Application Metrics Collection
Using Prometheus Client
Basic Metrics Collection
const express = require('express');
const client = require('prom-client');
// Create a Registry to register the metrics
const register = new client.Registry();
// Add a default label which is added to all metrics
register.setDefaultLabels({
app: 'nodejs-monitoring-demo'
});
// Enable collection of default metrics
client.collectDefaultMetrics({ register });
// Create a custom metric
const httpRequestDurationMicroseconds = new client.Histogram({
name: 'http_request_duration_seconds',
help: 'Duration of HTTP requests in seconds',
labelNames: ['method', 'route', 'code'],
buckets: [0.1, 0.3, 0.5, 0.7, 1, 3, 5, 7, 10] // buckets for response time
});
const app = express();
// Custom middleware to track request duration
app.use((req, res, next) => {
const end = httpRequestDurationMicroseconds.startTimer();
res.on('finish', () => {
end({ method: req.method, route: req.path, code: res.statusCode });
});
next();
});
// Expose metrics endpoint
app.get('/metrics', async (req, res) => {
res.set('Content-Type', register.contentType);
res.end(await register.metrics());
});
// Example route
app.get('/', (req, res) => {
res.send('Hello, Observability!');
});
const PORT = process.env.PORT || 3000;
app.listen(PORT, () => {
console.log(`Server running on port ${PORT}`);
});
Key Metrics to Monitor
System Metrics
- CPU Usage
- Memory Usage (Heap & RSS)
- Event Loop Lag
- Garbage Collection
- Active Handles/Requests
Application Metrics
- Request Rate & Duration
- Error Rates
- Database Query Performance
- Cache Hit/Miss Ratios
- Queue Lengths
Distributed Tracing
Distributed tracing helps track requests as they flow through multiple services in a microservices architecture.
OpenTelemetry Setup
// Install required packages
// npm install @opentelemetry/sdk-node @opentelemetry/auto-instrumentations-http
// npm install @opentelemetry/exporter-trace-otlp-http
const { NodeSDK } = require('@opentelemetry/sdk-node');
const { getNodeAutoInstrumentations } = require('@opentelemetry/auto-instrumentations-node');
const { OTLPTraceExporter } = require('@opentelemetry/exporter-trace-otlp-http');
const { Resource } = require('@opentelemetry/resources');
const { SemanticResourceAttributes } = require('@opentelemetry/semantic-conventions');
const sdk = new NodeSDK({
resource: new Resource({
[SemanticResourceAttributes.SERVICE_NAME]: 'my-service',
[SemanticResourceAttributes.SERVICE_VERSION]: '1.0.0',
}),
traceExporter: new OTLPTraceExporter({
url: 'http://collector:4318/v1/traces',
}),
instrumentations: [getNodeAutoInstrumentations()],
});
sdk.start()
.then(() => console.log('Tracing initialized'))
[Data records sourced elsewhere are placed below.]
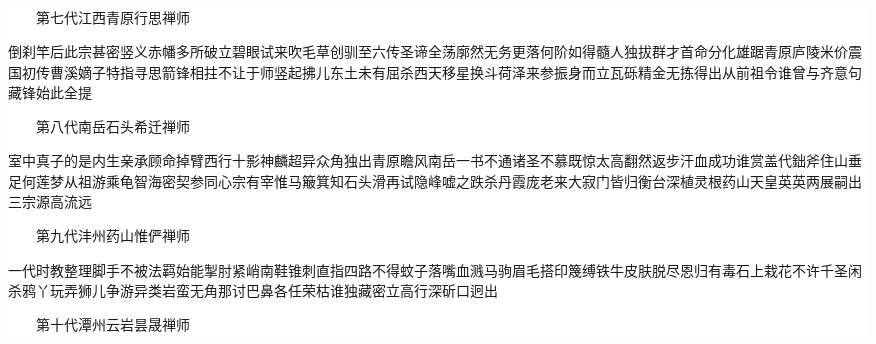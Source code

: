 　　第七代江西青原行思禅师

倒刹竿后此宗甚密竖义赤幡多所破立碧眼试来吹毛草创驯至六传圣谛全荡廓然无务更落何阶如得髓人独拔群才首命分化雄踞青原庐陵米价震国初传曹溪嫡子特指寻思箭锋相拄不让于师竖起拂儿东土未有屈杀西天移星换斗荷泽来参振身而立瓦砾精金无拣得出从前祖令谁曾与齐意句藏锋始此全提

　　第八代南岳石头希迁禅师

室中真子的是内生亲承顾命掉臂西行十影神麟超异众角独出青原瞻风南岳一书不通诸圣不慕既惊太高翻然返步汗血成功谁赏盖代鈯斧住山垂足何莲梦从祖游乘龟智海密契参同心宗有宰惟马簸箕知石头滑再试隐峰嘘之跌杀丹霞庞老来大寂门皆归衡台深植灵根药山天皇英英两展嗣出三宗源高流远

　　第九代沣州药山惟俨禅师

一代时教整理脚手不被法羁始能掣肘紧峭南鞋锥刺直指四路不得蚊子落嘴血溅马驹眉毛搭印篾缚铁牛皮肤脱尽恩归有毒石上栽花不许千圣闲杀鸦丫玩弄狮儿争游异类岩蛮无角那讨巴鼻各任荣枯谁独藏密立高行深斫口迥出

　　第十代潭州云岩昙晟禅师

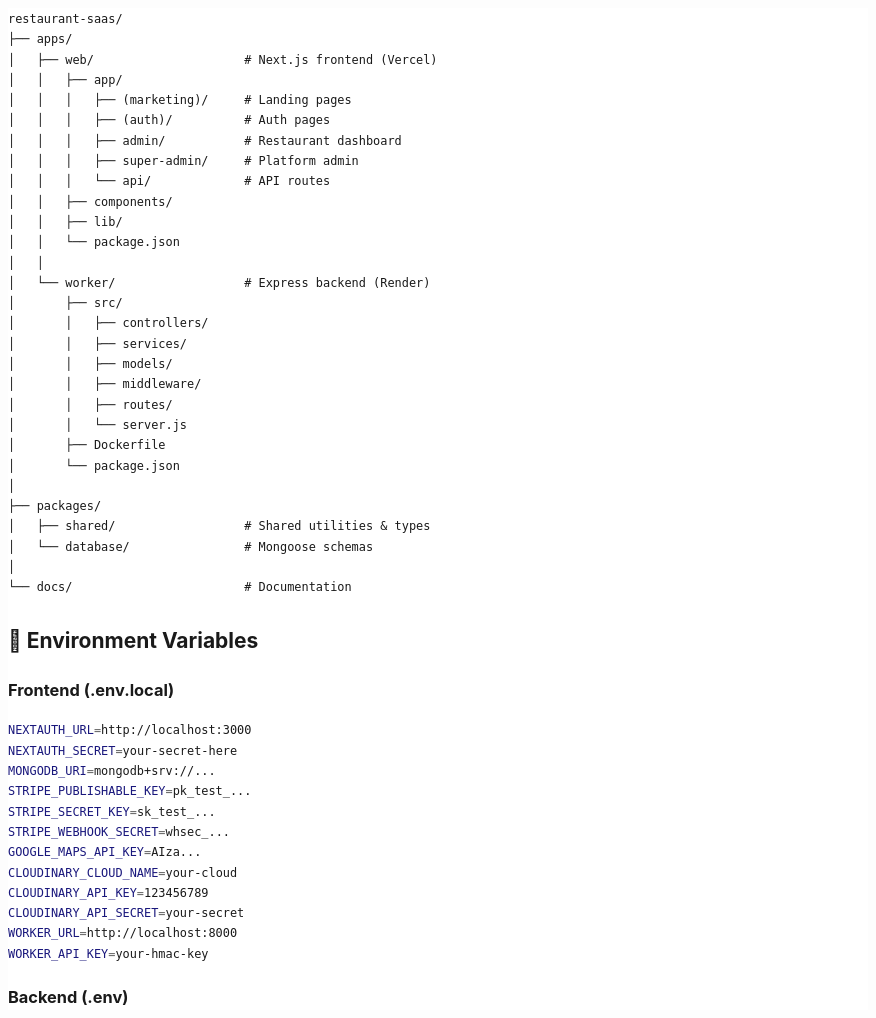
 ```
restaurant-saas/
├── apps/
│   ├── web/                     # Next.js frontend (Vercel)
│   │   ├── app/
│   │   │   ├── (marketing)/     # Landing pages
│   │   │   ├── (auth)/          # Auth pages
│   │   │   ├── admin/           # Restaurant dashboard
│   │   │   ├── super-admin/     # Platform admin
│   │   │   └── api/             # API routes
│   │   ├── components/
│   │   ├── lib/
│   │   └── package.json
│   │
│   └── worker/                  # Express backend (Render)
│       ├── src/
│       │   ├── controllers/
│       │   ├── services/
│       │   ├── models/
│       │   ├── middleware/
│       │   ├── routes/
│       │   └── server.js
│       ├── Dockerfile
│       └── package.json
│
├── packages/
│   ├── shared/                  # Shared utilities & types
│   └── database/                # Mongoose schemas
│
└── docs/                        # Documentation
```

## 🔧 Environment Variables

### Frontend (.env.local)

```bash
NEXTAUTH_URL=http://localhost:3000
NEXTAUTH_SECRET=your-secret-here
MONGODB_URI=mongodb+srv://...
STRIPE_PUBLISHABLE_KEY=pk_test_...
STRIPE_SECRET_KEY=sk_test_...
STRIPE_WEBHOOK_SECRET=whsec_...
GOOGLE_MAPS_API_KEY=AIza...
CLOUDINARY_CLOUD_NAME=your-cloud
CLOUDINARY_API_KEY=123456789
CLOUDINARY_API_SECRET=your-secret
WORKER_URL=http://localhost:8000
WORKER_API_KEY=your-hmac-key
```

### Backend (.env)
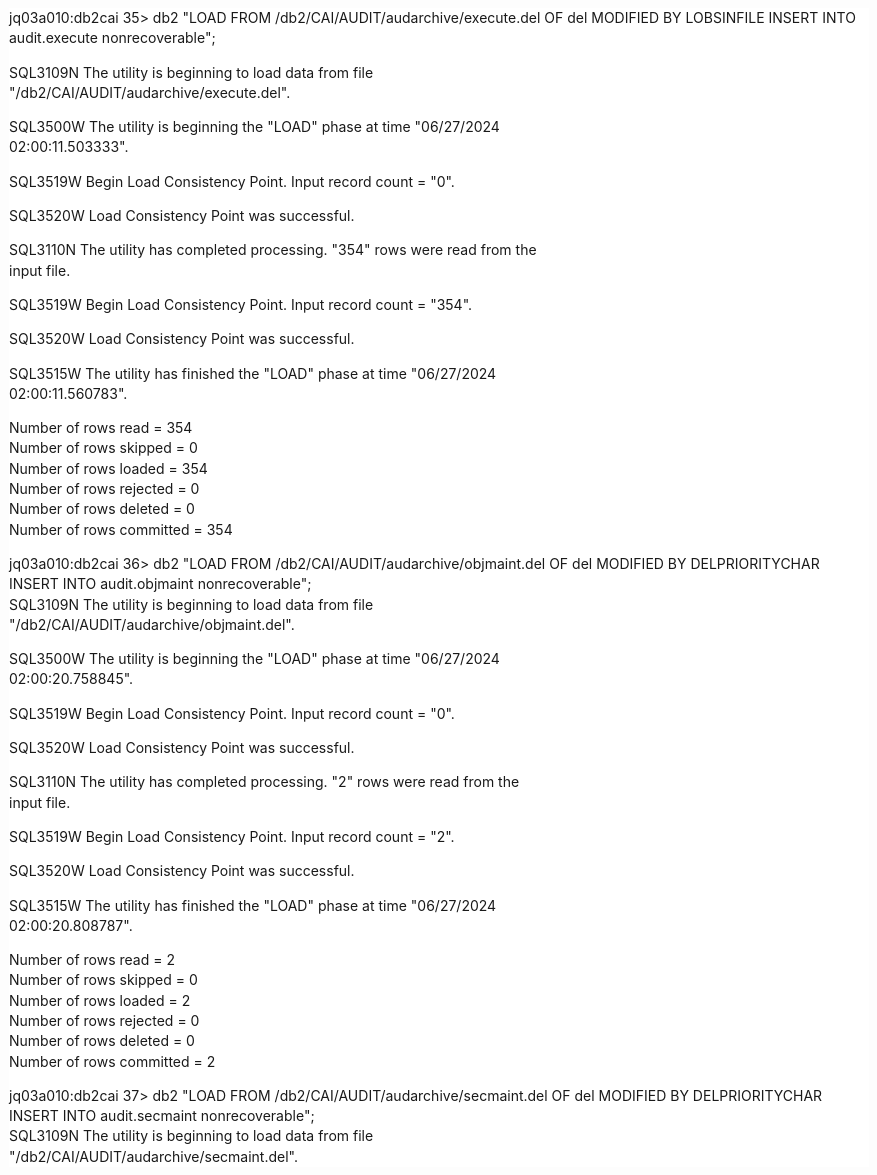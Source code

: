 jq03a010:db2cai 35\> db2 "LOAD FROM /db2/CAI/AUDIT/audarchive/execute.del OF del MODIFIED BY  LOBSINFILE  INSERT INTO audit.execute nonrecoverable";

SQL3109N  The utility is beginning to load data from file   
"/db2/CAI/AUDIT/audarchive/execute.del".

SQL3500W  The utility is beginning the "LOAD" phase at time "06/27/2024   
02:00:11.503333".

SQL3519W  Begin Load Consistency Point. Input record count \= "0".

SQL3520W  Load Consistency Point was successful.

SQL3110N  The utility has completed processing.  "354" rows were read from the   
input file.

SQL3519W  Begin Load Consistency Point. Input record count \= "354".

SQL3520W  Load Consistency Point was successful.

SQL3515W  The utility has finished the "LOAD" phase at time "06/27/2024   
02:00:11.560783".

Number of rows read         \= 354  
Number of rows skipped      \= 0  
Number of rows loaded       \= 354  
Number of rows rejected     \= 0  
Number of rows deleted      \= 0  
Number of rows committed    \= 354

jq03a010:db2cai 36\> db2 "LOAD FROM /db2/CAI/AUDIT/audarchive/objmaint.del OF del MODIFIED BY DELPRIORITYCHAR INSERT INTO audit.objmaint nonrecoverable";  
SQL3109N  The utility is beginning to load data from file   
"/db2/CAI/AUDIT/audarchive/objmaint.del".

SQL3500W  The utility is beginning the "LOAD" phase at time "06/27/2024   
02:00:20.758845".

SQL3519W  Begin Load Consistency Point. Input record count \= "0".

SQL3520W  Load Consistency Point was successful.

SQL3110N  The utility has completed processing.  "2" rows were read from the   
input file.

SQL3519W  Begin Load Consistency Point. Input record count \= "2".

SQL3520W  Load Consistency Point was successful.

SQL3515W  The utility has finished the "LOAD" phase at time "06/27/2024   
02:00:20.808787".

Number of rows read         \= 2  
Number of rows skipped      \= 0  
Number of rows loaded       \= 2  
Number of rows rejected     \= 0  
Number of rows deleted      \= 0  
Number of rows committed    \= 2

jq03a010:db2cai 37\> db2 "LOAD FROM /db2/CAI/AUDIT/audarchive/secmaint.del OF del MODIFIED BY DELPRIORITYCHAR INSERT INTO audit.secmaint nonrecoverable";  
SQL3109N  The utility is beginning to load data from file   
"/db2/CAI/AUDIT/audarchive/secmaint.del".

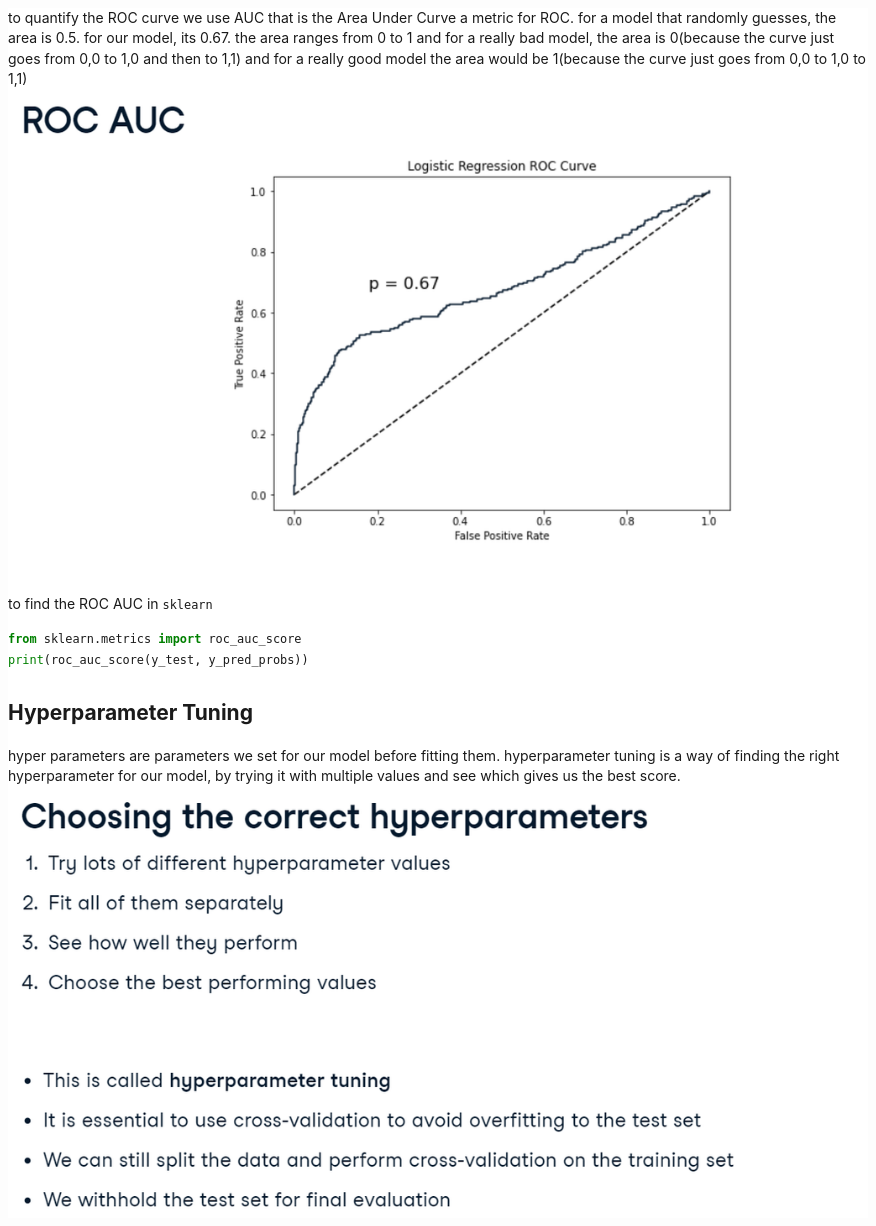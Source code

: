 to quantify the ROC curve we use AUC that is the Area Under Curve a metric for ROC. for a model that randomly guesses, the area is 0.5. for our model,  its 0.67. the area ranges from 0 to 1 and for a really bad model, the area is 0(because the curve just goes from 0,0 to 1,0 and then to 1,1) and for a really good model the area would be 1(because the curve just goes from 0,0 to 1,0 to 1,1) 
![[Pasted image 20240101130016.png]](https://github.com/Golden-Exp/DataCamp/blob/main/Machine%20Learning/Attachments/Pasted%20image%2020240101130016.png/?raw=true)

to find the ROC AUC in `sklearn`
```python
from sklearn.metrics import roc_auc_score
print(roc_auc_score(y_test, y_pred_probs))
```

## Hyperparameter Tuning
hyper parameters are parameters we set for our model before fitting them. hyperparameter tuning is a way of finding the right hyperparameter for our model, by trying it with multiple values and see which gives us the best score.
![[Pasted image 20240101140251.png]](https://github.com/Golden-Exp/DataCamp/blob/main/Machine%20Learning/Attachments/Pasted%20image%2020240101140251.png/?raw=true)
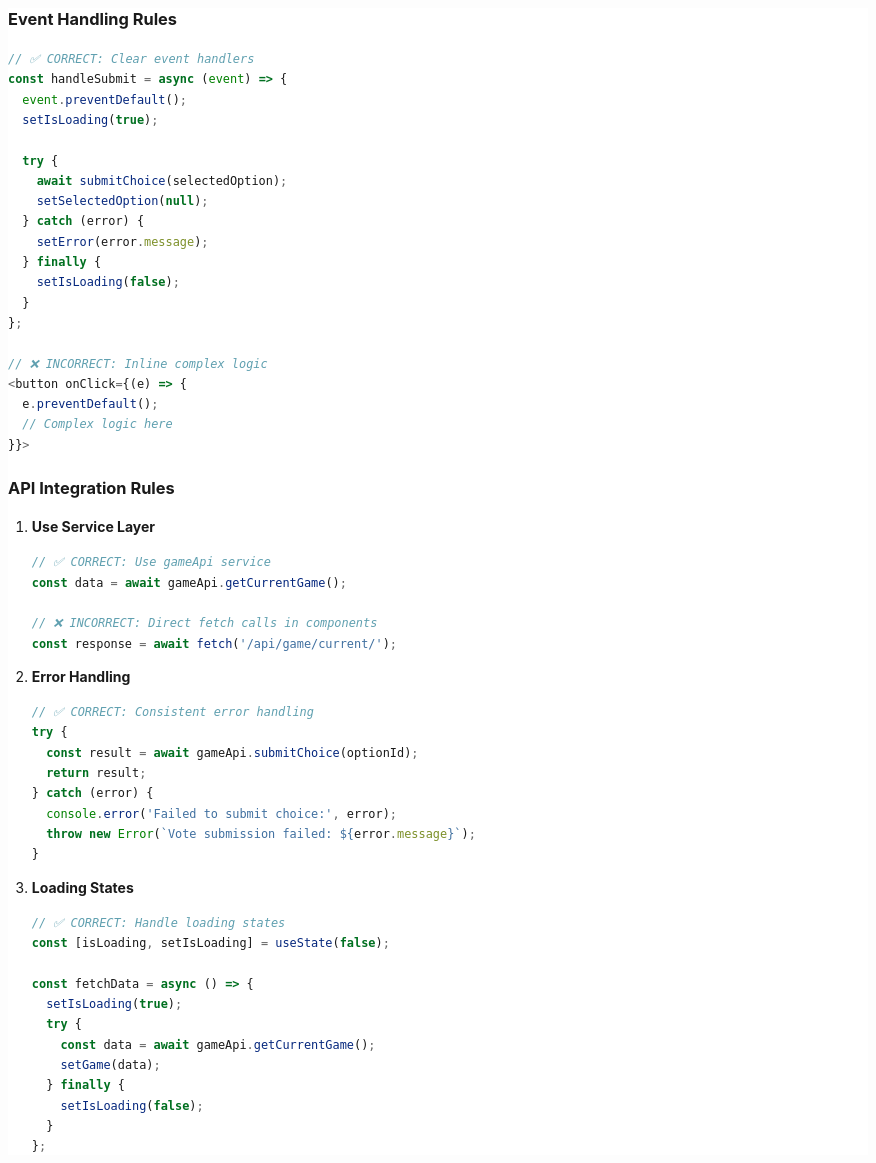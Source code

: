 ### Event Handling Rules

```javascript
// ✅ CORRECT: Clear event handlers
const handleSubmit = async (event) => {
  event.preventDefault();
  setIsLoading(true);

  try {
    await submitChoice(selectedOption);
    setSelectedOption(null);
  } catch (error) {
    setError(error.message);
  } finally {
    setIsLoading(false);
  }
};

// ❌ INCORRECT: Inline complex logic
<button onClick={(e) => {
  e.preventDefault();
  // Complex logic here
}}>
```

### API Integration Rules

1. **Use Service Layer**
   ```javascript
   // ✅ CORRECT: Use gameApi service
   const data = await gameApi.getCurrentGame();

   // ❌ INCORRECT: Direct fetch calls in components
   const response = await fetch('/api/game/current/');
   ```

2. **Error Handling**
   ```javascript
   // ✅ CORRECT: Consistent error handling
   try {
     const result = await gameApi.submitChoice(optionId);
     return result;
   } catch (error) {
     console.error('Failed to submit choice:', error);
     throw new Error(`Vote submission failed: ${error.message}`);
   }
   ```

3. **Loading States**
   ```javascript
   // ✅ CORRECT: Handle loading states
   const [isLoading, setIsLoading] = useState(false);

   const fetchData = async () => {
     setIsLoading(true);
     try {
       const data = await gameApi.getCurrentGame();
       setGame(data);
     } finally {
       setIsLoading(false);
     }
   };
   ```
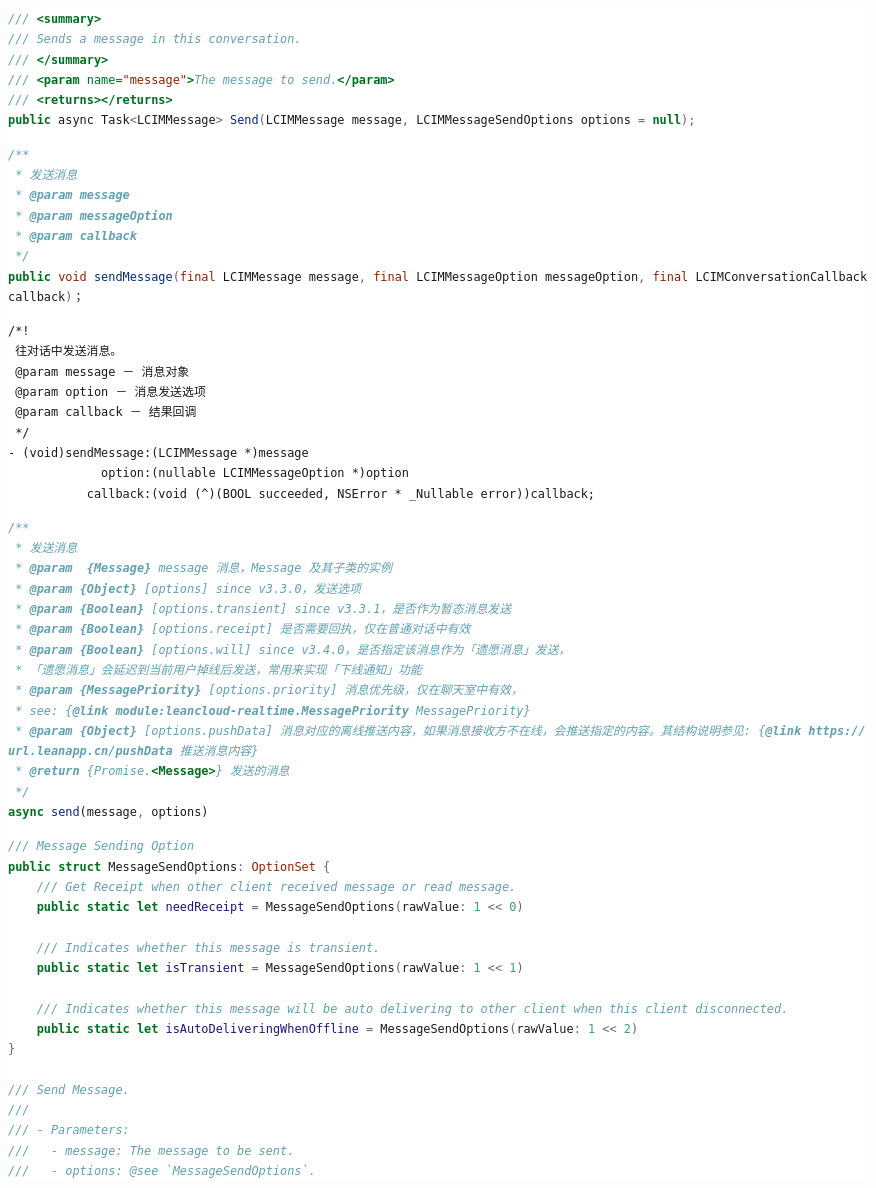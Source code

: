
 ```cs
/// <summary>
/// Sends a message in this conversation.
/// </summary>
/// <param name="message">The message to send.</param>
/// <returns></returns>
public async Task<LCIMMessage> Send(LCIMMessage message, LCIMMessageSendOptions options = null);
```
```java
/**
 * 发送消息
 * @param message
 * @param messageOption
 * @param callback
 */
public void sendMessage(final LCIMMessage message, final LCIMMessageOption messageOption, final LCIMConversationCallback callback)；
```
```objc
/*!
 往对话中发送消息。
 @param message － 消息对象
 @param option － 消息发送选项
 @param callback － 结果回调
 */
- (void)sendMessage:(LCIMMessage *)message
             option:(nullable LCIMMessageOption *)option
           callback:(void (^)(BOOL succeeded, NSError * _Nullable error))callback;
```
```js
/**
 * 发送消息
 * @param  {Message} message 消息，Message 及其子类的实例
 * @param {Object} [options] since v3.3.0，发送选项
 * @param {Boolean} [options.transient] since v3.3.1，是否作为暂态消息发送
 * @param {Boolean} [options.receipt] 是否需要回执，仅在普通对话中有效
 * @param {Boolean} [options.will] since v3.4.0，是否指定该消息作为「遗愿消息」发送，
 * 「遗愿消息」会延迟到当前用户掉线后发送，常用来实现「下线通知」功能
 * @param {MessagePriority} [options.priority] 消息优先级，仅在聊天室中有效，
 * see: {@link module:leancloud-realtime.MessagePriority MessagePriority}
 * @param {Object} [options.pushData] 消息对应的离线推送内容，如果消息接收方不在线，会推送指定的内容。其结构说明参见: {@link https://url.leanapp.cn/pushData 推送消息内容}
 * @return {Promise.<Message>} 发送的消息
 */
async send(message, options)
```
```swift
/// Message Sending Option
public struct MessageSendOptions: OptionSet {
    /// Get Receipt when other client received message or read message.
    public static let needReceipt = MessageSendOptions(rawValue: 1 << 0)

    /// Indicates whether this message is transient.
    public static let isTransient = MessageSendOptions(rawValue: 1 << 1)

    /// Indicates whether this message will be auto delivering to other client when this client disconnected.
    public static let isAutoDeliveringWhenOffline = MessageSendOptions(rawValue: 1 << 2)
}

/// Send Message.
///
/// - Parameters:
///   - message: The message to be sent.
///   - options: @see `MessageSendOptions`.
```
.catch((error) => console.log('Error initializing tracing', error));
Logging Best Practices
Structured Logging with Pino
const pino = require('pino');
const express = require('express');
const pinoHttp = require('pino-http');
const logger = pino({
level: process.env.LOG_LEVEL || 'info',
formatters: {
level: (label) => ({ level: label.toUpperCase() }),
},
});
const app = express();
// HTTP request logging middleware
app.use(pinoHttp({
logger,
customLogLevel: function (res, err) {
if (res.statusCode >= 400 && res.statusCode < 500) {
return 'warn';
} else if (res.statusCode >= 500 || err) {
return 'error';
}
return 'info';
},
}));
app.get('/', (req, res) => {
req.log.info('Processing request');
res.json({ status: 'ok' });
});
app.listen(3000, () => {
logger.info('Server started on port 3000');
});
Log Enrichment
// Add context to logs
app.use((req, res, next) => {
const childLogger = logger.child({
requestId: req.id,
userId: req.user?.id || 'anonymous',
path: req.path,
method: req.method
});
req.log = childLogger;
next();
});
Alerting and Visualization
Grafana Dashboard Example
Visualize your metrics with Grafana dashboards. Example queries for common metrics:
# Node.js Memory Usage (RSS in MB)
process_resident_memory_bytes{job="nodejs"} / 1024 / 1024
# Request Duration (p99 in ms)
histogram_quantile(0.99, sum(rate(http_request_duration_seconds_bucket[5m])) by (le)) * 1000
# Error Rate
sum(rate(http_requests_total{status=~"5.."}[5m])) / sum(rate(http_requests_total[5m]))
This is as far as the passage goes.